INFORMATION GIVEN =>
•••••

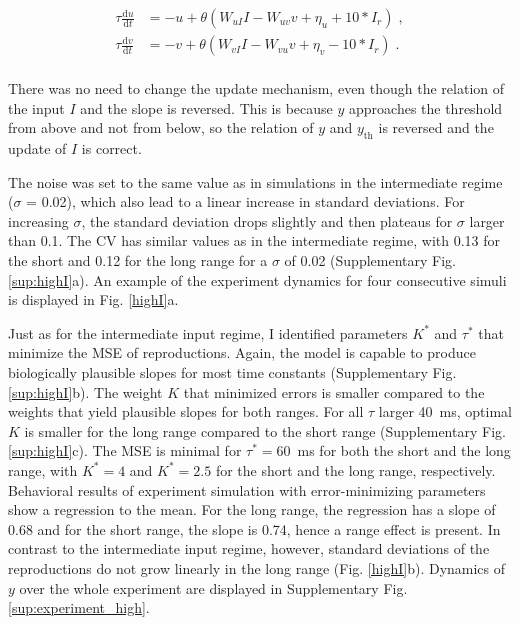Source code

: \documentclass[10pt, a4paper]{article}
\begin{document}
\begin{equation} \label{EqhighI}
	\begin{split}
	\tau\frac{\text{d}u}{\text{d}t} & = -u + \theta(W_{uI}I - W_{uv}v + \eta_u + 10*I_r) \;,\\
	\tau\frac{\text{d}v}{\text{d}t} & = -v + \theta(W_{vI}I - W_{vu}v + \eta_v - 10*I_r) \;.\\
	\end{split}
\end{equation}

There was no need to change the update mechanism, even though the relation of the input $I$ and the slope is reversed. This is because $y$ approaches the threshold from above and not from below, so the relation of $y$ and $y_{\text{th}}$ is reversed and the update of $I$ is correct. 

The noise was set to the same value as in simulations in the intermediate regime ($\sigma$ = 0.02), which also lead to a linear increase in standard deviations. For increasing $\sigma$, the standard deviation drops slightly and then plateaus for $\sigma$ larger than 0.1. The CV has similar values as in the intermediate regime, with 0.13 for the short and 0.12 for the long range for a $\sigma$ of 0.02 (Supplementary Fig. \ref{sup:highI}a). 
An example of the experiment dynamics for four consecutive simuli is displayed in Fig. \ref{highI}a.

Just as for the intermediate input regime, I identified parameters $K^*$ and $\tau^*$ that minimize the MSE of reproductions. 
Again, the model is capable to produce biologically plausible slopes for most time constants (Supplementary Fig. \ref{sup:highI}b). The weight $K$ that minimized errors is smaller compared to the weights that yield plausible slopes for both ranges. 
For all $\tau$ larger 40~ms, optimal $K$ is smaller for the long range compared to the short range (Supplementary Fig. \ref{sup:highI}c).
The MSE is minimal for $\tau^* = 60$~ms for both the short and the long range, with $K^* = 4$ and $K^* = 2.5$  for the short and the long range, respectively. 
Behavioral results of experiment simulation with error-minimizing parameters show a regression to the mean.
For the long range, the regression has a slope of 0.68 and for the short range, the slope is 0.74, hence a range effect is present.
In contrast to the intermediate input regime, however, standard deviations of the reproductions do not grow linearly in the long range (Fig. \ref{highI}b).
Dynamics of $y$ over the whole experiment are displayed in Supplementary Fig. \ref{sup:experiment_high}.
\end{document}
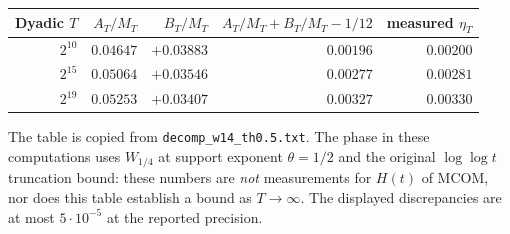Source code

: \documentclass[11pt,a4paper]{article}
\numberwithin{equation}{section}
\theoremstyle{definition}
\theoremstyle{remark}
\begin{document}
\begin{center}\small
\begin{tabular}{@{}rrrrr@{}}
\toprule
Dyadic $T$ & $A_T/M_T$ & $B_T/M_T$ & $A_T/M_T+B_T/M_T-1/12$
& measured $\eta_T$ \\
\midrule
$2^{10}$ & $0.04647$ & $+0.03883$ & $0.00196$ & $0.00200$\\
$2^{15}$ & $0.05064$ & $+0.03546$ & $0.00277$ & $0.00281$\\
$2^{19}$ & $0.05253$ & $+0.03407$ & $0.00327$ & $0.00330$\\
\bottomrule
\end{tabular}
\end{center}
The table is copied from \texttt{decomp\_w14\_th0.5.txt}. The phase
in these computations uses $W_{1/4}$ at support exponent $\theta=1/2$
and the original $\log\log t$ truncation bound: these numbers are
\emph{not} measurements for $H(t)$ of MCOM, nor does this table
establish a bound as $T\to\infty$. The displayed discrepancies are
at most $5\cdot10^{-5}$ at the reported precision.
\end{document}
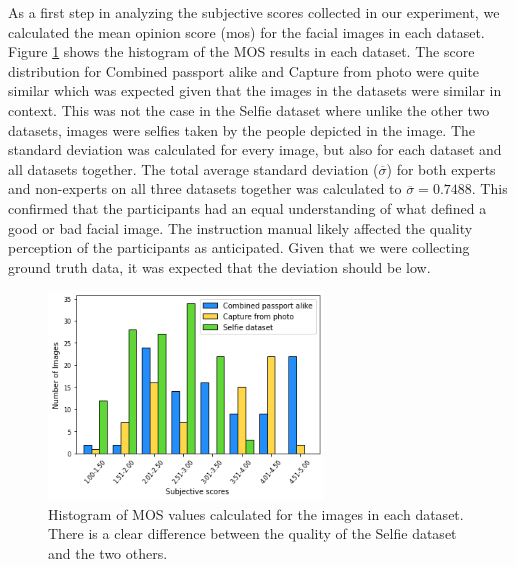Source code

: As a first step in analyzing the subjective scores collected in our experiment, we calculated the mean opinion score (\acrshort{mos}) for the facial images in each dataset. Figure \ref{fig:MobaiHistogram} shows the histogram of the MOS results in each dataset. The score distribution for Combined passport alike and Capture from photo were quite similar which was expected given that the images in the datasets were similar in context. This was not the case in the Selfie dataset where unlike the other two datasets, images were selfies taken by the people depicted in the image. The standard deviation was calculated for every image, but also for each dataset and all datasets together. The total average standard deviation ($\overline{\sigma}$) for both experts and non-experts on all three datasets together was calculated to $\overline{\sigma} = 0.7488$. This confirmed that the participants had an equal understanding of what defined a good or bad facial image. The instruction manual likely affected the quality perception of the participants as anticipated. Given that we were collecting ground truth data, it was expected that the deviation should be low.   

\begin{figure}[h]
    \centering
    \includegraphics[width=0.65\textwidth]{figures/MobaiDS_Histogram.png}
    \caption{Histogram of MOS values calculated  for the images in each dataset. There is a clear difference between the quality of the Selfie dataset and the two others.}
    \label{fig:MobaiHistogram}
\end{figure}

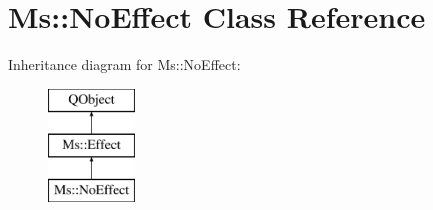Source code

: \hypertarget{class_ms_1_1_no_effect}{}\section{Ms\+:\+:No\+Effect Class Reference}
\label{class_ms_1_1_no_effect}
Inheritance diagram for Ms\+:\+:No\+Effect\+:\begin{figure}[H]
\begin{center}
\leavevmode
\includegraphics[height=3.000000cm]{class_ms_1_1_no_effect}
\end{center}
\end{figure}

•••••

ACTIVITY => A line belongs in the answer if it contains the word "theta"; please copy each such line from the material.

SOLUTION FOR THIS PROBLEM =>
	\tau\frac{\text{d}u}{\text{d}t} & = -u + \theta(W_{uI}I - W_{uv}v + \eta_u + 10*I_r) \;,\\
	\tau\frac{\text{d}v}{\text{d}t} & = -v + \theta(W_{vI}I - W_{vu}v + \eta_v - 10*I_r) \;.\\
in these computations uses $W_{1/4}$ at support exponent $\theta=1/2$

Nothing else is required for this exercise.